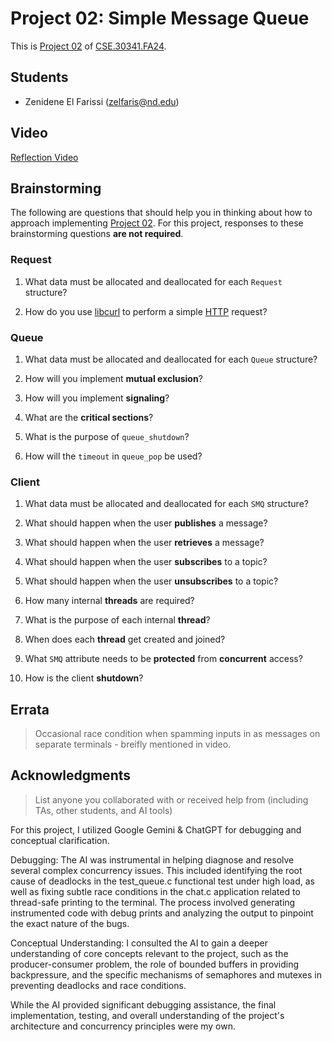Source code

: # Project 02: Simple Message Queue

This is [Project 02] of [CSE.30341.FA24].

## Students

- Zenidene El Farissi (zelfaris@nd.edu)

## Video

[Reflection Video](https://www.youtube.com/watch?v=zXPjAKeR4Ro)

## Brainstorming

The following are questions that should help you in thinking about how to
approach implementing [Project 02].  For this project, responses to these
brainstorming questions **are not required**.

### Request

1. What data must be allocated and deallocated for each `Request` structure?

2. How do you use [libcurl] to perform a simple [HTTP] request?

### Queue

1. What data must be allocated and deallocated for each `Queue` structure?

2. How will you implement **mutual exclusion**?

3. How will you implement **signaling**?

4. What are the **critical sections**?

5. What is the purpose of `queue_shutdown`?

6. How will the `timeout` in `queue_pop` be used?

### Client

1. What data must be allocated and deallocated for each `SMQ` structure?

2. What should happen when the user **publishes** a message?

3. What should happen when the user **retrieves** a message?

4. What should happen when the user **subscribes** to a topic?

5. What should happen when the user **unsubscribes** to a topic?

6. How many internal **threads** are required?

7. What is the purpose of each internal **thread**?

8. When does each **thread** get created and joined?

9. What `SMQ` attribute needs to be **protected** from **concurrent** access?

10. How is the client **shutdown**?

## Errata

> Occasional race condition when spamming inputs in as messages on separate terminals - breifly mentioned in video. 

## Acknowledgments

> List anyone you collaborated with or received help from (including TAs, other
students, and AI tools)

For this project, I utilized Google Gemini & ChatGPT for debugging and conceptual clarification.

Debugging: The AI was instrumental in helping diagnose and resolve several complex concurrency issues. This included identifying the root cause of deadlocks in the test_queue.c functional test under high load, as well as fixing subtle race conditions in the chat.c application related to thread-safe printing to the terminal. The process involved generating instrumented code with debug prints and analyzing the output to pinpoint the exact nature of the bugs.

Conceptual Understanding: I consulted the AI to gain a deeper understanding of core concepts relevant to the project, such as the producer-consumer problem, the role of bounded buffers in providing backpressure, and the specific mechanisms of semaphores and mutexes in preventing deadlocks and race conditions.

While the AI provided significant debugging assistance, the final implementation, testing, and overall understanding of the project's architecture and concurrency principles were my own.


[Project 02]: https://www3.nd.edu/~pbui/teaching/cse.30341.fa24/project02.html
[CSE.30341.FA24]: https://www3.nd.edu/~pbui/teaching/cse.30341.fa24/
[libcurl]: https://curl.se/libcurl/c/
[HTTP]: https://en.wikipedia.org/wiki/HTTP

-=-=-=-=-

Exercise details –
Scan the records for the word "happen" and copy every line where it is found.

Task solution –
2. What should happen when the user **publishes** a message?
3. What should happen when the user **retrieves** a message?
4. What should happen when the user **subscribes** to a topic?
5. What should happen when the user **unsubscribes** to a topic?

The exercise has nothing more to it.